- Listed records -
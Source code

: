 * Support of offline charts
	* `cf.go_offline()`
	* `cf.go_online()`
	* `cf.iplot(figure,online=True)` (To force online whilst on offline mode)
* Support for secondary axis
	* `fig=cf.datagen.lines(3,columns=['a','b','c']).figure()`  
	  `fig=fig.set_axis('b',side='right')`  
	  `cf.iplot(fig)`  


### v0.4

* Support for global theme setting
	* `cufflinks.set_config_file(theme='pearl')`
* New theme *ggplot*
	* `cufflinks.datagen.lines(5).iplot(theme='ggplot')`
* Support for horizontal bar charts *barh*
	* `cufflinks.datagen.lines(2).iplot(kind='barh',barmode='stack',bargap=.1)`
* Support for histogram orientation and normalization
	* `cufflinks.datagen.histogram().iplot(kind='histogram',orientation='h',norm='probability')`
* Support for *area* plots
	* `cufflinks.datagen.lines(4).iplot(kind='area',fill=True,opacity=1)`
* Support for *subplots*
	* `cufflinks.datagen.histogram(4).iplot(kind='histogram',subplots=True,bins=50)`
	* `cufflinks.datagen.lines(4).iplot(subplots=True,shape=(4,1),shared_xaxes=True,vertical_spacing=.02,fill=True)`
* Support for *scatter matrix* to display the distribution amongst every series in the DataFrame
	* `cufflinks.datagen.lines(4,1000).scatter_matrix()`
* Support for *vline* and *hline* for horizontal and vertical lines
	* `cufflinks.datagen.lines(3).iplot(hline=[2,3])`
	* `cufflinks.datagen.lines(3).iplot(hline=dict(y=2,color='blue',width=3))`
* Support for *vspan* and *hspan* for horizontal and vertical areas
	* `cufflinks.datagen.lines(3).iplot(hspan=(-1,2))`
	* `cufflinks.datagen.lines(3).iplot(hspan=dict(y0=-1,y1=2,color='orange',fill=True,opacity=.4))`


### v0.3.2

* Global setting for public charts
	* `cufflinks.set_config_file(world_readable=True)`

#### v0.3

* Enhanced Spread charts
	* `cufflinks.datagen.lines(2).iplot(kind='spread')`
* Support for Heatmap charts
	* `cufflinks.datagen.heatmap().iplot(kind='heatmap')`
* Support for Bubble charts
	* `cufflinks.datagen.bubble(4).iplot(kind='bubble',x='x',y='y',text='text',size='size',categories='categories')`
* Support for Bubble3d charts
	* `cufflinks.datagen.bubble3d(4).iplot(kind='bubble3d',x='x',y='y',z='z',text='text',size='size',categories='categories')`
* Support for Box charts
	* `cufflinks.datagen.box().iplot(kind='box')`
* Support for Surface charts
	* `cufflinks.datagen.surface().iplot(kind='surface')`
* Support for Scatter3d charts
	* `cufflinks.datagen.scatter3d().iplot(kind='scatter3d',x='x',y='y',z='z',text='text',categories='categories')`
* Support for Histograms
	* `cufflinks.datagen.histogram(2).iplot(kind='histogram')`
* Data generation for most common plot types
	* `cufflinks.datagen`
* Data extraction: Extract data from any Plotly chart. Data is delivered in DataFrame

- Work order -
Provide only the number of lines in the entries that hold the word "figure".

- Answer box -
2